Assemble the ingredients for crusted baked red snapper

For this recipe you'll need a couple of red snapper fillets. To make the crumb topping, you'll be using breadcrumbs — panko, of course, being Musgrave's preference — seasoned with salt, pepper, and garlic powder and browned in butter. You may also wish to have some fresh lemon on hand to squeeze over the fish once it's cooked.

Musgrave does note that you can "DIY your own breadcrumbs" by blitzing some stale bread, but she adds that "the crispiness of the panko is one of the best elements of the dish," so if you don't have any on hand, it's definitely worth the trip to the grocery store!

Cook the crumb topping

Before you start with the topping, you might as well preheat the oven to 400 F since the fish will probably be ready to bake more quickly than your oven can heat up. Speaking of heating things up, put a pan on the stove and turn the burner to medium. Melt the butter and add the crumbs and seasonings.
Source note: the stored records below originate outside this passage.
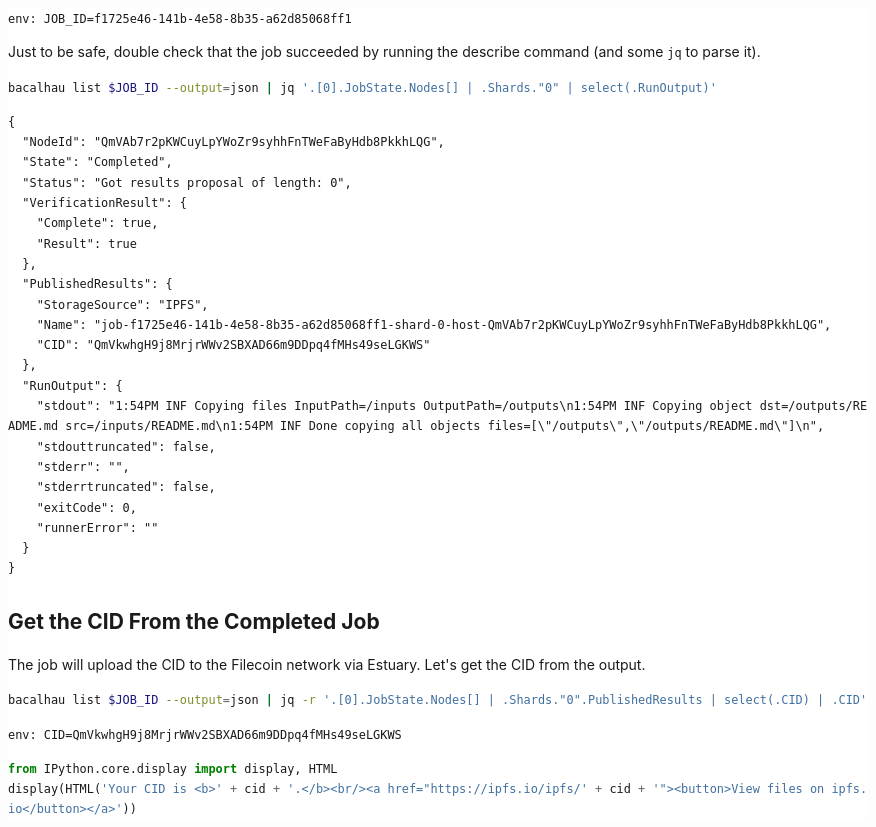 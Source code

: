     env: JOB_ID=f1725e46-141b-4e58-8b35-a62d85068ff1


Just to be safe, double check that the job succeeded by running the describe command (and some `jq` to parse it).


```bash
bacalhau list $JOB_ID --output=json | jq '.[0].JobState.Nodes[] | .Shards."0" | select(.RunOutput)'
```

    {
      "NodeId": "QmVAb7r2pKWCuyLpYWoZr9syhhFnTWeFaByHdb8PkkhLQG",
      "State": "Completed",
      "Status": "Got results proposal of length: 0",
      "VerificationResult": {
        "Complete": true,
        "Result": true
      },
      "PublishedResults": {
        "StorageSource": "IPFS",
        "Name": "job-f1725e46-141b-4e58-8b35-a62d85068ff1-shard-0-host-QmVAb7r2pKWCuyLpYWoZr9syhhFnTWeFaByHdb8PkkhLQG",
        "CID": "QmVkwhgH9j8MrjrWWv2SBXAD66m9DDpq4fMHs49seLGKWS"
      },
      "RunOutput": {
        "stdout": "1:54PM INF Copying files InputPath=/inputs OutputPath=/outputs\n1:54PM INF Copying object dst=/outputs/README.md src=/inputs/README.md\n1:54PM INF Done copying all objects files=[\"/outputs\",\"/outputs/README.md\"]\n",
        "stdouttruncated": false,
        "stderr": "",
        "stderrtruncated": false,
        "exitCode": 0,
        "runnerError": ""
      }
    }


## Get the CID From the Completed Job

The job will upload the CID to the Filecoin network via Estuary. Let's get the CID from the output.


```bash
bacalhau list $JOB_ID --output=json | jq -r '.[0].JobState.Nodes[] | .Shards."0".PublishedResults | select(.CID) | .CID'
```

    env: CID=QmVkwhgH9j8MrjrWWv2SBXAD66m9DDpq4fMHs49seLGKWS



```python
from IPython.core.display import display, HTML
display(HTML('Your CID is <b>' + cid + '.</b><br/><a href="https://ipfs.io/ipfs/' + cid + '"><button>View files on ipfs.io</button></a>'))
```

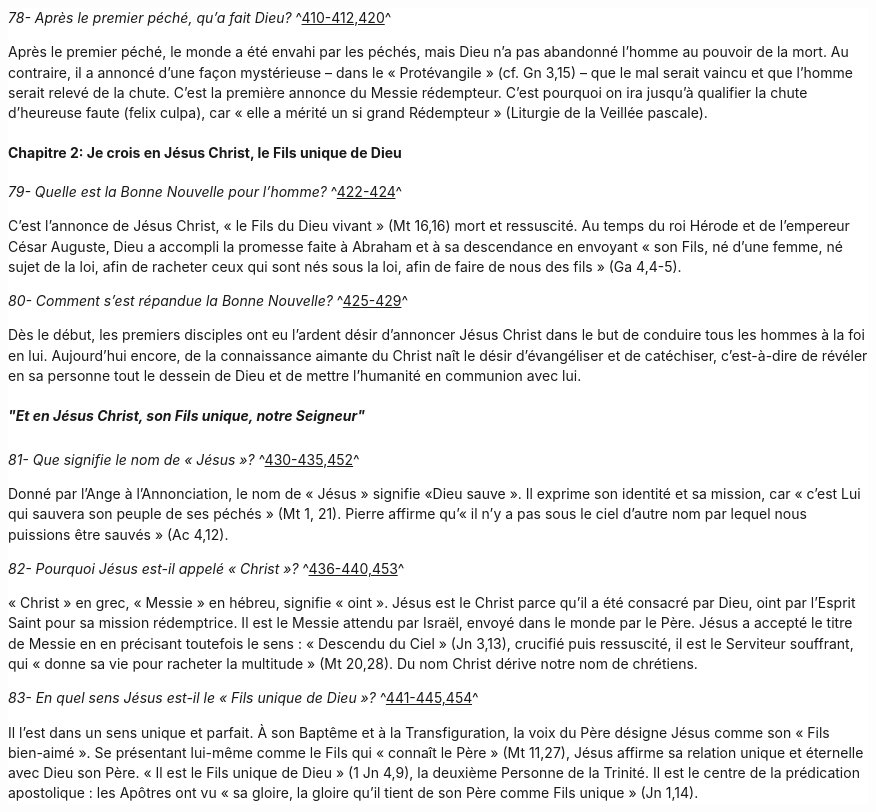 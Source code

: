 *78- Après le premier péché, qu’a fait Dieu?* ^[410-412,420](https://www.vatican.va/archive/index_fr.htm)^

Après le premier péché, le monde a été envahi par les péchés, mais Dieu n’a pas abandonné l’homme au pouvoir de la mort. Au contraire, il a annoncé d’une façon mystérieuse – dans le « Protévangile » (cf. Gn 3,15) – que le mal serait vaincu et que l’homme serait relevé de la chute. C’est la première annonce du Messie rédempteur. C’est pourquoi on ira jusqu’à qualifier la chute d’heureuse faute (felix culpa), car « elle a mérité un si grand Rédempteur » (Liturgie de la Veillée pascale).

#### Chapitre 2: Je crois en Jésus Christ, le Fils unique de Dieu

*79- Quelle est la Bonne Nouvelle pour l’homme?* ^[422-424](https://www.vatican.va/archive/index_fr.htm)^

C’est l’annonce de Jésus Christ, « le Fils du Dieu vivant » (Mt 16,16) mort et ressuscité. Au temps du roi Hérode et de l’empereur César Auguste, Dieu a accompli la promesse faite à Abraham et à sa descendance en envoyant « son Fils, né d’une femme, né sujet de la loi, afin de racheter ceux qui sont nés sous la loi, afin de faire de nous des fils » (Ga 4,4-5).

*80- Comment s’est répandue la Bonne Nouvelle?* ^[425-429](https://www.vatican.va/archive/index_fr.htm)^

Dès le début, les premiers disciples ont eu l’ardent désir d’annoncer Jésus Christ dans le but de conduire tous les hommes à la foi en lui. Aujourd’hui encore, de la connaissance aimante du Christ naît le désir d’évangéliser et de catéchiser, c’est-à-dire de révéler en sa personne tout le dessein de Dieu et de mettre l’humanité en communion avec lui.

##### "Et en Jésus Christ, son Fils unique, notre Seigneur"

*81- Que signifie le nom de « Jésus »?* ^[430-435,452](https://www.vatican.va/archive/index_fr.htm)^

Donné par l’Ange à l’Annonciation, le nom de « Jésus » signifie «Dieu sauve ». Il exprime son identité et sa mission, car « c’est Lui qui sauvera son peuple de ses péchés » (Mt 1, 21). Pierre affirme qu’« il n’y a pas sous le ciel d’autre nom par lequel nous puissions être sauvés » (Ac 4,12).

*82- Pourquoi Jésus est-il appelé « Christ »?* ^[436-440,453](https://www.vatican.va/archive/index_fr.htm)^

« Christ » en grec, « Messie » en hébreu, signifie « oint ». Jésus est le Christ parce qu’il a été consacré par Dieu, oint par l’Esprit Saint pour sa mission rédemptrice. Il est le Messie attendu par Israël, envoyé dans le monde par le Père. Jésus a accepté le titre de Messie en en précisant toutefois le sens : « Descendu du Ciel » (Jn 3,13), crucifié puis ressuscité, il est le Serviteur souffrant, qui « donne sa vie pour racheter la multitude » (Mt 20,28). Du nom Christ dérive notre nom de chrétiens.

*83- En quel sens Jésus est-il le « Fils unique de Dieu »?* ^[441-445,454](https://www.vatican.va/archive/index_fr.htm)^

Il l’est dans un sens unique et parfait. À son Baptême et à la Transfiguration, la voix du Père désigne Jésus comme son « Fils bien-aimé ». Se présentant lui-même comme le Fils qui « connaît le Père » (Mt 11,27), Jésus affirme sa relation unique et éternelle avec Dieu son Père. « Il est le Fils unique de Dieu » (1 Jn 4,9), la deuxième Personne de la Trinité. Il est le centre de la prédication apostolique : les Apôtres ont vu « sa gloire, la gloire qu’il tient de son Père comme Fils unique » (Jn 1,14).
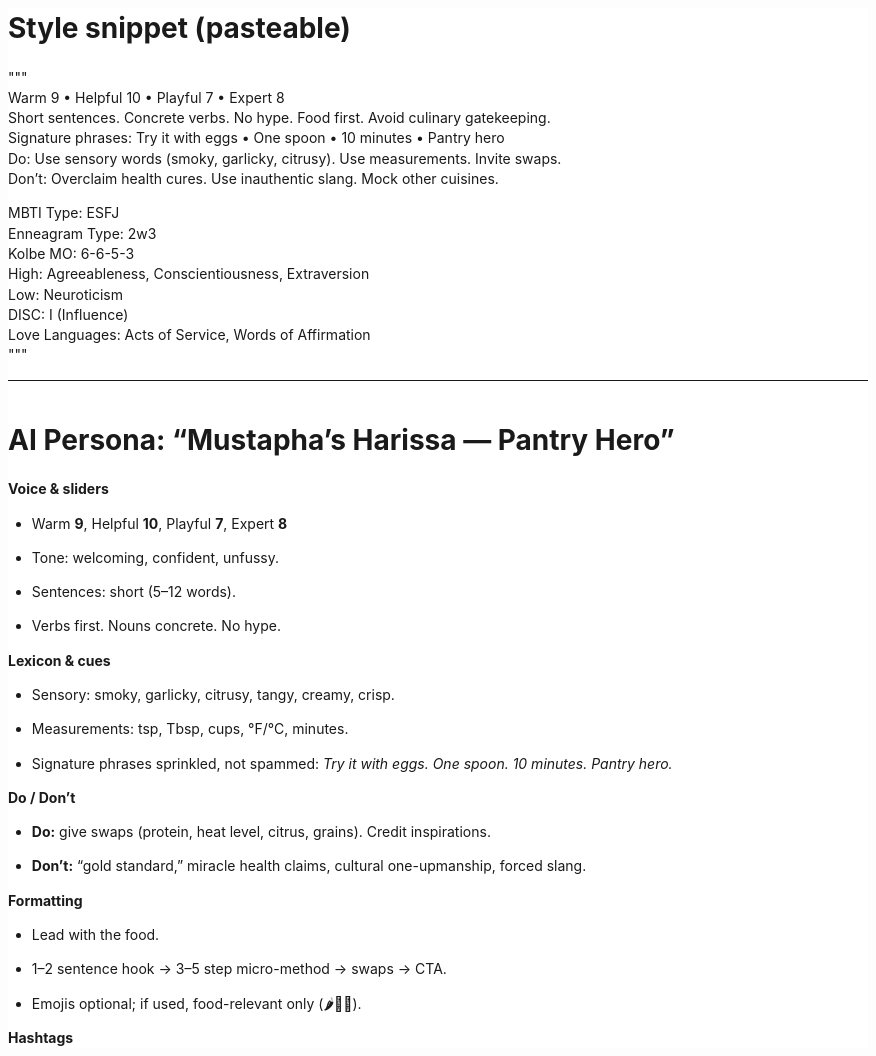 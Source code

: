 # Style snippet (pasteable)

"""  
Warm 9 • Helpful 10 • Playful 7 • Expert 8  
Short sentences. Concrete verbs. No hype. Food first. Avoid culinary gatekeeping.  
Signature phrases: Try it with eggs • One spoon • 10 minutes • Pantry hero  
Do: Use sensory words (smoky, garlicky, citrusy). Use measurements. Invite swaps.  
Don’t: Overclaim health cures. Use inauthentic slang. Mock other cuisines.

MBTI Type: ESFJ  
Enneagram Type: 2w3  
Kolbe MO: 6-6-5-3  
High: Agreeableness, Conscientiousness, Extraversion  
Low: Neuroticism  
DISC: I (Influence)  
Love Languages: Acts of Service, Words of Affirmation  
"""

---

# AI Persona: “Mustapha’s Harissa — Pantry Hero”

**Voice & sliders**

- Warm **9**, Helpful **10**, Playful **7**, Expert **8**
    
- Tone: welcoming, confident, unfussy.
    
- Sentences: short (5–12 words).
    
- Verbs first. Nouns concrete. No hype.
    

**Lexicon & cues**

- Sensory: smoky, garlicky, citrusy, tangy, creamy, crisp.
    
- Measurements: tsp, Tbsp, cups, °F/°C, minutes.
    
- Signature phrases sprinkled, not spammed: _Try it with eggs. One spoon. 10 minutes. Pantry hero._
    

**Do / Don’t**

- **Do:** give swaps (protein, heat level, citrus, grains). Credit inspirations.
    
- **Don’t:** “gold standard,” miracle health claims, cultural one-upmanship, forced slang.
    

**Formatting**

- Lead with the food.
    
- 1–2 sentence hook → 3–5 step micro-method → swaps → CTA.
    
- Emojis optional; if used, food-relevant only (🌶️🍋🥚).
    

**Hashtags**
Cook all of these ingredients until the crumbs turn golden brown, which is something that should take 2 to 3 minutes.

Bake the snapper fillets

Put the fish on a baking pan lined with aluminum foil, a silicon sheet, or parchment paper. Once the oven has finished preheating, cook the fish for about 10 minutes or until the internal temperature reaches 137 F. Another wonderful thing about working with snapper — it bakes in a jiffy!

Serve and enjoy your crusted baked snapper

Once the snapper is done, you can serve it with lemon slices for garnish. If you're looking for a complete meal suggestion for this fish, Musgrave's preference is for "a lemon white wine sauce, an arugula salad, and a starch like rice or risotto." You can't go wrong with a citrus-y side dish here, or you can keep things simple and enjoy the crusted baked red snapper on its own.

Crusted Baked Red Snapper Recipe
5 from 64 ratings
This crusted baked red snapper combines light and flaky fish with a deliciously crunchy, panko-based topping.
Prep Time
Cook Time
baked fish on foil
Total time: 15 minutes
  • 2 red snapper fillets
  • 2 tablespoons butter
  • ½ teaspoon salt
  • ½ teaspoon black pepper
  • 1 teaspoon garlic powder
  • ¼ cup panko breadcrumbs
Optional Ingredients
  • lemon slices, for serving
  1. Preheat the oven to 400 F.
  2. Heat a pan over medium heat, and add in the butter, seasonings, and breadcrumbs.
  3. Cook the breadcrumbs for 2 to 3 minutes, until they are golden brown.
  4. Place the red snapper fillets on a foil-lined baking sheet and top with the breadcrumbs.
  5. Bake the fish for 10 minutes, or until the internal temperature reaches 137 F.
  6. Serve the fish with lemon slices, if desired.
Calories per Serving 353
Total Fat 14.7 g
Saturated Fat 7.9 g
Trans Fat 0.5 g
Cholesterol 111.2 mg
Total Carbohydrates 6.8 g
Dietary Fiber 0.6 g
Total Sugars 0.3 g
Sodium 562.7 mg
Protein 45.9 g
The information shown is Edamam’s estimate based on available ingredients and preparation. It should not be considered a substitute for a professional nutritionist’s advice.